For the second time this year, a major pharmaceutical wholesaler has reached agreement with a coalition of institutional investors to bolster oversight of opioid distribution and board accountability.
In this instance, the Cardinal Health (CAH) board agreed to create a committee to monitor the risks of distributing the addictive painkillers and provide investors with reports of two investigations into allegations of failed oversight. In addition, the wholesaler agreed to post detailed information about its policies and efforts on its website.
As a result, the investor coalition, which also reached an agreement earlier this year with McKesson (MCK), withdrew a shareholder resolution that called for the Cardinal Health board to take these steps.

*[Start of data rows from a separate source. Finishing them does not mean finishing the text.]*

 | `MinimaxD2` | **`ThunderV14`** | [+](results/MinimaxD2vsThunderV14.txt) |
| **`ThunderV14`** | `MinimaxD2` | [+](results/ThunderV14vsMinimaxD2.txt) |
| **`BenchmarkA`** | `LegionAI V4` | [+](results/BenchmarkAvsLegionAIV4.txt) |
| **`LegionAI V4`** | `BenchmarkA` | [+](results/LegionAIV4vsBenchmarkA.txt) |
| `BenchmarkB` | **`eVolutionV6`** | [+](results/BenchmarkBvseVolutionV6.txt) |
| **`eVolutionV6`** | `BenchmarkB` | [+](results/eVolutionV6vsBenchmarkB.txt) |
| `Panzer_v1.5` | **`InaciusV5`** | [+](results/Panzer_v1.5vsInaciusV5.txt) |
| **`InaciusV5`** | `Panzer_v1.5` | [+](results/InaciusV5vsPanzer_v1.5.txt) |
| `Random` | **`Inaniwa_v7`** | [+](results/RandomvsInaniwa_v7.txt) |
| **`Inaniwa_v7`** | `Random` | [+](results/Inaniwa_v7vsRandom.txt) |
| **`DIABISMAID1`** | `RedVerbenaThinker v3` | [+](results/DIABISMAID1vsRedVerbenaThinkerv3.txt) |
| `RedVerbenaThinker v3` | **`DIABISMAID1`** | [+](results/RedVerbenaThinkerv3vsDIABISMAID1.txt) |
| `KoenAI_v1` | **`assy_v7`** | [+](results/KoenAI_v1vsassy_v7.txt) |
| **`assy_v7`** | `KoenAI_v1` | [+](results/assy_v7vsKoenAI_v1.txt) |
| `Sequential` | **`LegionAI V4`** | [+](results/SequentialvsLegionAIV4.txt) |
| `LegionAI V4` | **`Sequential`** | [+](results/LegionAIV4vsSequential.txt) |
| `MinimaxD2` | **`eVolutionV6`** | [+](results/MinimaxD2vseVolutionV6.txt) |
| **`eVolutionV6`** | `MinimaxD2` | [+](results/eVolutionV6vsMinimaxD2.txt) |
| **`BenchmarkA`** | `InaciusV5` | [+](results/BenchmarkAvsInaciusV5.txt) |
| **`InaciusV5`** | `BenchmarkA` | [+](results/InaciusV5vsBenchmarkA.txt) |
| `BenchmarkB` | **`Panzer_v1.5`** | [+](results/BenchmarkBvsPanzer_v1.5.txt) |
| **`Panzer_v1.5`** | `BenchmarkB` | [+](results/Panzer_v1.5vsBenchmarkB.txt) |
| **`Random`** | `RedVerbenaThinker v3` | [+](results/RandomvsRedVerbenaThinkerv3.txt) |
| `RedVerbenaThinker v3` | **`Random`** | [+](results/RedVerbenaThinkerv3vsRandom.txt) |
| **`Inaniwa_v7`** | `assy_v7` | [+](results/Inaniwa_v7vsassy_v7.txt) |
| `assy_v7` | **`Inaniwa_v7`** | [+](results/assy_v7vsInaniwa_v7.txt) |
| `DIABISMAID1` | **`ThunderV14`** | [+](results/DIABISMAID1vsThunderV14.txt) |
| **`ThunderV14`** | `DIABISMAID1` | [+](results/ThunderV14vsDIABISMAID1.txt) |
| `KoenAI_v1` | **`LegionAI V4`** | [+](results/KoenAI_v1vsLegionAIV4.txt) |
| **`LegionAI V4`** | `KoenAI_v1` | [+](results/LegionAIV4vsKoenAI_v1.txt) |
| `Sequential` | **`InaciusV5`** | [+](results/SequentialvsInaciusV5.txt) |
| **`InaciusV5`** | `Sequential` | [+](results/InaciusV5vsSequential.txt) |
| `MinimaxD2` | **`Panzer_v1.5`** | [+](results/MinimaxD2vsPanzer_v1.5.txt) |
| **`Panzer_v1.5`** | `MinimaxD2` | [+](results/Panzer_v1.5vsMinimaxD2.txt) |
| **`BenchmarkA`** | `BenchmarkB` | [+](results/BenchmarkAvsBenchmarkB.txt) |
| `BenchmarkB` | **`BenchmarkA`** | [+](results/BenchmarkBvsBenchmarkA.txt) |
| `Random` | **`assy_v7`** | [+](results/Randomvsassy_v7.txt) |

“Cardinal Health’s comprehensive response … provides an excellent model for the level of board oversight we believe is necessary to mitigate the high risks associated with these medicines,” said Donna Meyer of Mercy Investment Services, the asset manager for the Sisters of Mercy, in a statement.
Sisters of Mercy is part of the coalition that was led by the Interfaith Center on Corporate Responsibility, which has about 300 members that include faith-based communities, socially responsible asset managers, unions, and pension funds.
At issue is the extent to which the wholesalers exacerbated the opioid crisis.
The biggest distributors — a group that also includes AmerisourceBergen (ABC) — have been accused in countless lawsuits filed by city, county, and state governments of worsening the crisis by failing to properly oversee and monitor opioid distribution.
Cardinal Health, for instance, reached a $20 million deal with West Virginia early last year for failing to prevent the diversion of opioid painkillers and, in late 2016, struck a $44 million agreement with the Department of Justice for failing to report large amounts of suspicious orders.
Meanwhile, some coalition members are part of a related group called Investors for Opioid Accountability, which has pressured the wholesalers to ramp up oversight of opioid distribution and change executive compensation to reflect fines and legal costs associated with infractions.
In fact, some IOA members — notably, the International Brotherhood of Teamsters — are still pushing a shareholder resolution that would require the company to claw back executive compensation when there is misconduct stemming from opioid distribution.
Keenly aware of the negative publicity caused by the lawsuits and shareholder resolutions, the wholesalers are providing grants and donations to many communities to generate goodwill, an effort that one critic told Bloomberg News is “blood money.
As for AmerisourceBergen, it remains unclear whether any agreement can be reached. Meyer told us that “we haven’t seen any progress and they don’t seem to want to discuss it.” We asked the wholesaler for comment and will update you accordingly.
The ICCR coalition, by the way, has also sponsored shareholder resolutions seeking to compel drug makers to compile reports about the risks created by high prices and examine how pricing strategies propel executive compensation. The recent efforts failed, but did garner notable support among shareholders at Biogen (BIIB), AbbVie (ABBV), Amgen (AMGN), Bristol-Myers Squibb (BMY), and Eli Lilly (LLY).